The practical value of maturity scoring is prioritisation. It should show where controls are immature, inconsistent, or undocumented, then drive deeper validation through access reviews, rotation logs, and deprovisioning records. Current guidance suggests using maturity as a leading indicator, not a control attestation. That distinction matters because identity programmes often look better on slides than they do in audit trails. In practice, many security teams encounter control failures only after an incident or audit sample reveals that the score was never tied to evidence.
How It Works in Practice
Use maturity assessment as a screening layer, then verify each material control with artefacts. A sound approach is to map the scoring model to the identity lifecycle: request, issuance, rotation, monitoring, and revocation. For human identities, that usually means HR-linked provisioning and periodic access review.
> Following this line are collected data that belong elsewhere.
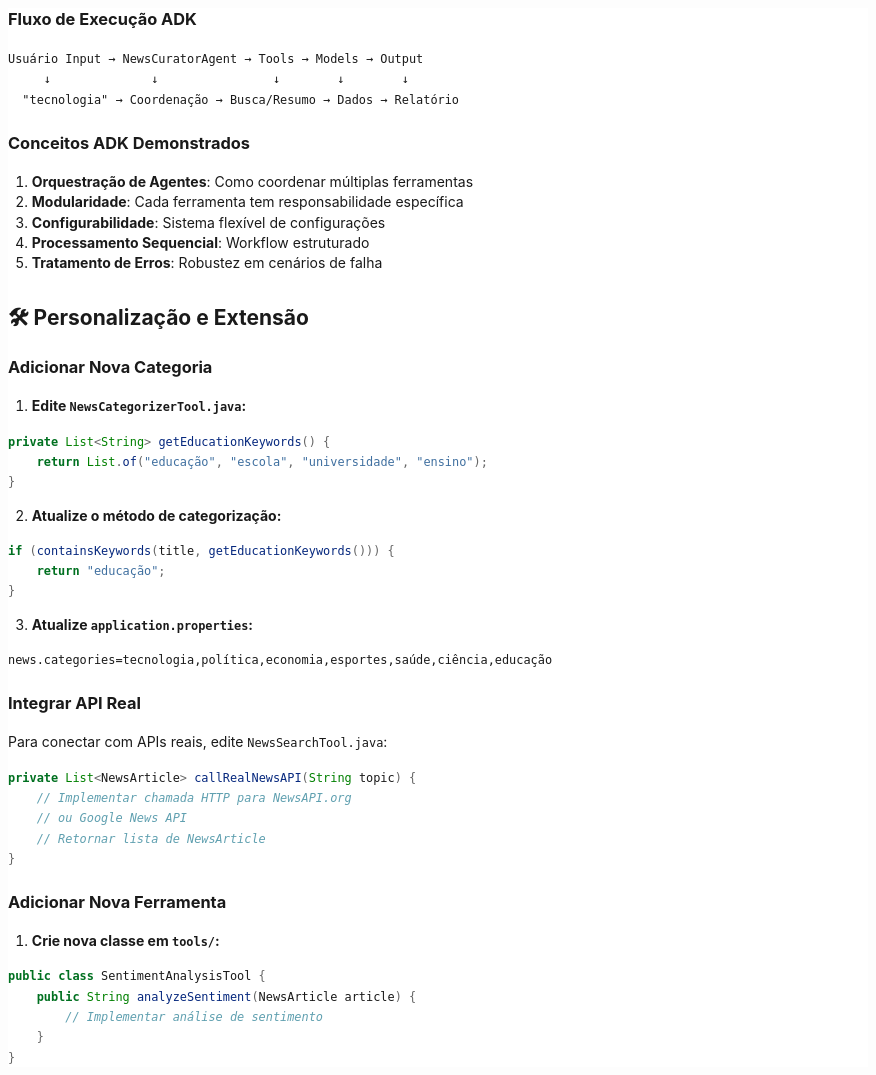 ### Fluxo de Execução ADK

```
Usuário Input → NewsCuratorAgent → Tools → Models → Output
     ↓              ↓                ↓        ↓        ↓
  "tecnologia" → Coordenação → Busca/Resumo → Dados → Relatório
```

### Conceitos ADK Demonstrados

1. **Orquestração de Agentes**: Como coordenar múltiplas ferramentas
2. **Modularidade**: Cada ferramenta tem responsabilidade específica
3. **Configurabilidade**: Sistema flexível de configurações
4. **Processamento Sequencial**: Workflow estruturado
5. **Tratamento de Erros**: Robustez em cenários de falha

## 🛠️ Personalização e Extensão

### Adicionar Nova Categoria

1. **Edite `NewsCategorizerTool.java`:**
```java
private List<String> getEducationKeywords() {
    return List.of("educação", "escola", "universidade", "ensino");
}
```

2. **Atualize o método de categorização:**
```java
if (containsKeywords(title, getEducationKeywords())) {
    return "educação";
}
```

3. **Atualize `application.properties`:**
```properties
news.categories=tecnologia,política,economia,esportes,saúde,ciência,educação
```

### Integrar API Real

Para conectar com APIs reais, edite `NewsSearchTool.java`:

```java
private List<NewsArticle> callRealNewsAPI(String topic) {
    // Implementar chamada HTTP para NewsAPI.org
    // ou Google News API
    // Retornar lista de NewsArticle
}
```

### Adicionar Nova Ferramenta

1. **Crie nova classe em `tools/`:**
```java
public class SentimentAnalysisTool {
    public String analyzeSentiment(NewsArticle article) {
        // Implementar análise de sentimento
    }
}
```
For NHIs, it means secret inventory, owner assignment, TTL enforcement, and revocation on job completion. NIST SP 800-63 is helpful for distinguishing identity proofing and authentication from governance claims, but it does not replace operational validation.
Security teams often get better results when they require evidence for each score bucket. For example:
- Rotation claims should be backed by rotation logs and token expiry settings.
- Offboarding claims should be backed by deprovisioning tickets and deletion records.
- Privileged access claims should be backed by current entitlements and just-in-time approvals.
- Monitoring claims should be backed by alerting samples and event retention settings.
NHIMG’s Ultimate Guide to NHIs is useful here because it reinforces that non-human access breaks down when ownership is unclear and secrets are left in circulation after the workload changes. Where the scoring model includes third-party integrations, current guidance suggests validating OAuth app inventories, vendor approvals, and revocation paths rather than accepting self-reported coverage. These controls tend to break down when the environment spans multiple clouds and teams manage secrets outside a central inventory, because evidence becomes fragmented across platforms and ticketing systems.
Common Variations and Edge Cases
Tighter maturity scoring often increases assessment overhead, requiring organisations to balance measurement depth against the cost of collecting evidence. That tradeoff is especially visible in fast-changing cloud and DevOps environments, where control owners may not be able to produce clean artefacts on demand. In those cases, best practice is evolving toward sampling plus continuous telemetry, rather than one-off attestations that age quickly.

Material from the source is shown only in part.